• EXERCISE PROMPT
If a line in the entries includes "patch", show that line.

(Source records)
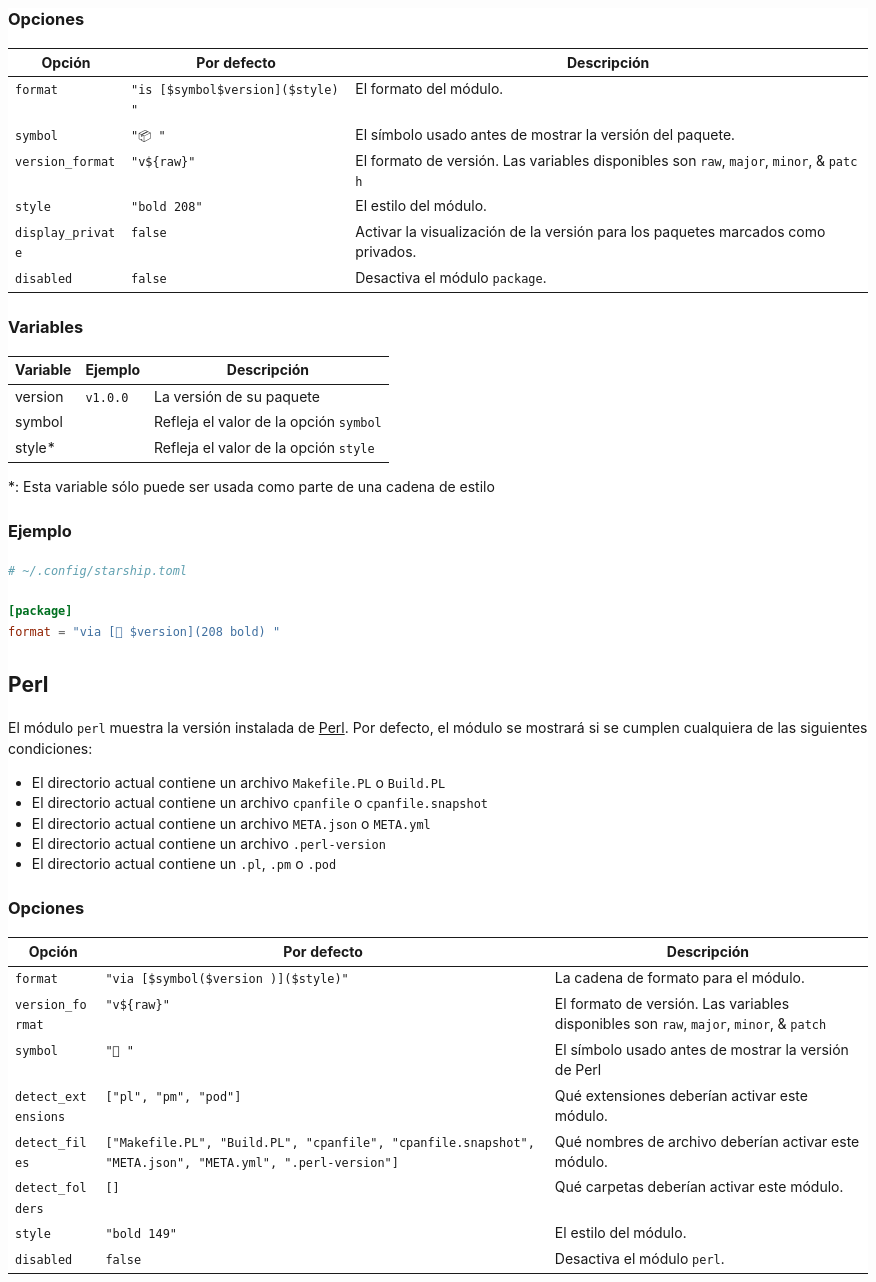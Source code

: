 ### Opciones

| Opción            | Por defecto                       | Descripción                                                                             |
| ----------------- | --------------------------------- | --------------------------------------------------------------------------------------- |
| `format`          | `"is [$symbol$version]($style) "` | El formato del módulo.                                                                  |
| `symbol`          | `"📦 "`                            | El símbolo usado antes de mostrar la versión del paquete.                               |
| `version_format`  | `"v${raw}"`                       | El formato de versión. Las variables disponibles son `raw`, `major`, `minor`, & `patch` |
| `style`           | `"bold 208"`                      | El estilo del módulo.                                                                   |
| `display_private` | `false`                           | Activar la visualización de la versión para los paquetes marcados como privados.        |
| `disabled`        | `false`                           | Desactiva el módulo `package`.                                                          |

### Variables

| Variable  | Ejemplo  | Descripción                            |
| --------- | -------- | -------------------------------------- |
| version   | `v1.0.0` | La versión de su paquete               |
| symbol    |          | Refleja el valor de la opción `symbol` |
| style\* |          | Refleja el valor de la opción `style`  |

\*: Esta variable sólo puede ser usada como parte de una cadena de estilo

### Ejemplo

```toml
# ~/.config/starship.toml

[package]
format = "via [🎁 $version](208 bold) "
```

## Perl

El módulo `perl` muestra la versión instalada de [Perl](https://www.perl.org/). Por defecto, el módulo se mostrará si se cumplen cualquiera de las siguientes condiciones:

- El directorio actual contiene un archivo `Makefile.PL` o `Build.PL`
- El directorio actual contiene un archivo `cpanfile` o `cpanfile.snapshot`
- El directorio actual contiene un archivo `META.json` o `META.yml`
- El directorio actual contiene un archivo `.perl-version`
- El directorio actual contiene un `.pl`, `.pm` o `.pod`

### Opciones

| Opción              | Por defecto                                                                                              | Descripción                                                                             |
| ------------------- | -------------------------------------------------------------------------------------------------------- | --------------------------------------------------------------------------------------- |
| `format`            | `"via [$symbol($version )]($style)"`                                                                     | La cadena de formato para el módulo.                                                    |
| `version_format`    | `"v${raw}"`                                                                                              | El formato de versión. Las variables disponibles son `raw`, `major`, `minor`, & `patch` |
| `symbol`            | `"🐪 "`                                                                                                   | El símbolo usado antes de mostrar la versión de Perl                                    |
| `detect_extensions` | `["pl", "pm", "pod"]`                                                                                    | Qué extensiones deberían activar este módulo.                                           |
| `detect_files`      | `["Makefile.PL", "Build.PL", "cpanfile", "cpanfile.snapshot", "META.json", "META.yml", ".perl-version"]` | Qué nombres de archivo deberían activar este módulo.                                    |
| `detect_folders`    | `[]`                                                                                                     | Qué carpetas deberían activar este módulo.                                              |
| `style`             | `"bold 149"`                                                                                             | El estilo del módulo.                                                                   |
| `disabled`          | `false`                                                                                                  | Desactiva el módulo `perl`.                                                             |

• PROBLEM SOLUTION
| `version_format`  | `"v${raw}"`                       | El formato de versión. Las variables disponibles son `raw`, `major`, `minor`, & `patch` |
| `version_format`    | `"v${raw}"`                                                                                              | El formato de versión. Las variables disponibles son `raw`, `major`, `minor`, & `patch` |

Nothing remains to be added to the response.